[Saved data entries]
##########

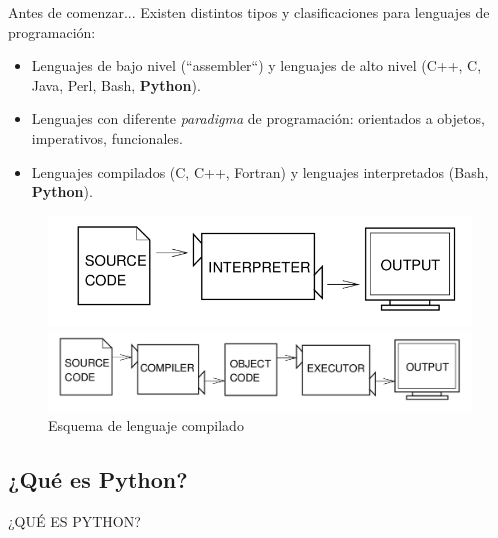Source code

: \documentclass[11pt]{beamer}
\begin{document}
\begin{frame}{Antes de comenzar...}
Existen distintos tipos y clasificaciones para lenguajes de programación:
\begin{itemize}
\item Lenguajes de bajo nivel (``assembler``) y lenguajes de alto nivel (C++, C, Java, Perl, Bash, \textbf{Python}).
\pause
\item Lenguajes con diferente {\it paradigma} de programación: orientados a objetos, imperativos, funcionales.
\pause
\item Lenguajes compilados (C, C++, Fortran) y lenguajes interpretados (Bash, \textbf{Python}).
\end{itemize}
\end{frame}

\begin{frame}
\begin{figure}
\includegraphics[scale=0.3]{interpretado.png}
\caption{Esquema de lenguaje interpretado}
\includegraphics[scale=0.3]{compilado.png}
\caption{Esquema de lenguaje compilado}
\end{figure}
\end{frame}

\subsection{¿Qué es Python?}
\begin{frame}
\begin{center}
\begin{huge}
¿QUÉ ES PYTHON?
\end{huge}
\end{center}
\end{frame}
\end{document}
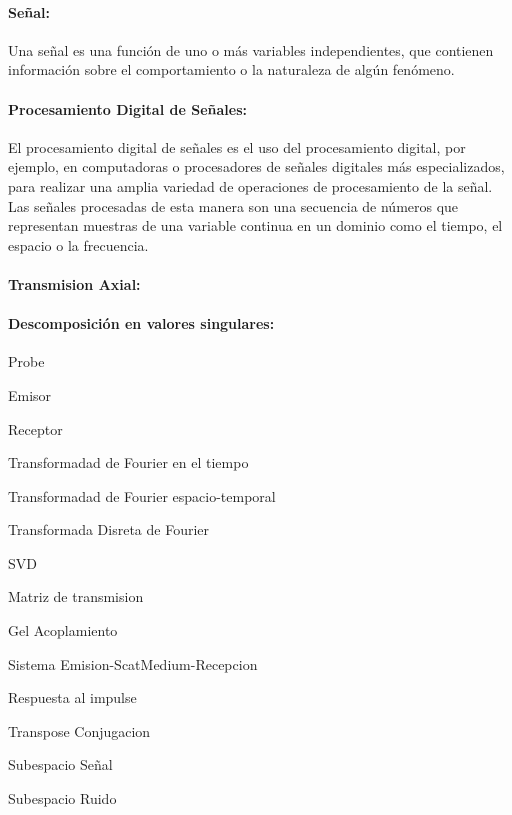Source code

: \paragraph{Señal: } Una señal es una función de uno o más variables independientes, que contienen información sobre el comportamiento o la naturaleza de algún fenómeno.\cite{oppenheim2016signals}


 

\paragraph{Procesamiento Digital de Señales:} El procesamiento digital de señales es el uso del procesamiento digital, por ejemplo, en computadoras o procesadores de señales digitales más especializados, para realizar una amplia variedad de operaciones de procesamiento de la señal. Las señales procesadas de esta manera son una secuencia de números que representan muestras de una variable continua en un dominio como el tiempo, el espacio o la frecuencia.

\paragraph{Transmision Axial: }

\paragraph{Descomposición en valores singulares: }

Probe

Emisor 

Receptor





Transformadad de Fourier en el tiempo

Transformadad de Fourier espacio-temporal

Transformada Disreta de Fourier

SVD 



Matriz de transmision

Gel Acoplamiento

Sistema 
Emision-ScatMedium-Recepcion

Respuesta al impulse

Transpose 
Conjugacion

Subespacio Señal

Subespacio Ruido



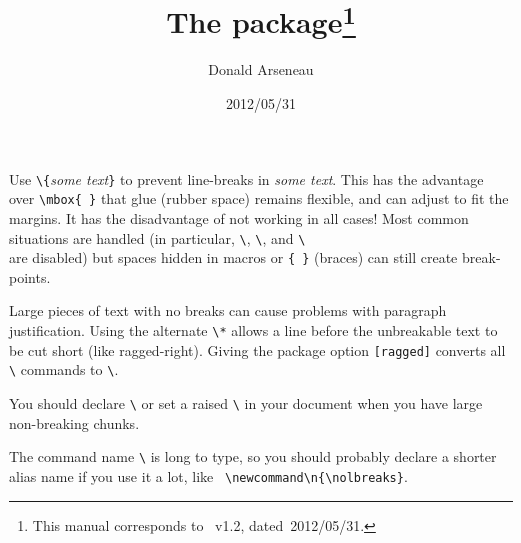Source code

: \documentclass[pagesize=auto, fontsize=14pt, parskip=half]{scrartcl}
\title{The \pkg{nolbreaks} package\thanks{This manual corresponds to 
 \pkg{nolbreaks}~v1.2, dated~2012/05/31.}}
\author{Donald Arseneau}
\date{2012/05/31}
\makeatletter
\newcommand*{\cs}[1]{\texttt{\textbackslash#1}}
\newcommand*{\cmd}[1]{\cs{\expandafter\@gobble\string#1}}
\newcommand*{\opt}[1]{\texttt{#1}}
\newcommand*{\meta}[1]{\textlangle\textsl{#1}\textrangle}
\newcommand*{\marg}[1]{\texttt{\{}\meta{#1}\texttt{\}}}
\makeatother
\begin{document}
\maketitle

Use \cmd{\nolbreaks}\marg{some text} to prevent line-breaks in 
\meta{some text}. This has the advantage over \verb+\mbox{ }+ that 
glue (rubber space) remains flexible, and can adjust to fit the margins.  
It has the disadvantage of not working in all cases!  Most common 
situations are handled (in particular, \cmd{\newline}, \cmd{\linebreak}, 
and \cmd{\\} are disabled) but spaces hidden in macros or \verb+{ }+
(braces) can still create break-points. 

Large pieces of text with no breaks can cause problems with
paragraph justification.   Using the alternate \cmd{\nolbreaks}\verb'*'
allows a line before the unbreakable text to be cut short
(like ragged-right). Giving the package option \opt{[ragged]}
converts all \cmd{\nolbreaks} commands to \cmd{\nolbreaks*}.

You should declare \cmd{\sloppy} or set a raised \cmd{\tolerance} in 
your document when you have large non-breaking chunks.

The command name \cmd{\nolbreaks} is long to type, so you should 
probably declare a shorter alias name if you use it a lot, like
   \  \verb'\newcommand\n{\nolbreaks}'.
\end{document}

##########

** Goal of the exercise **
Respond with nothing but the number of lines in the data above that include the word "texttt".

** Reply to the exercise **
3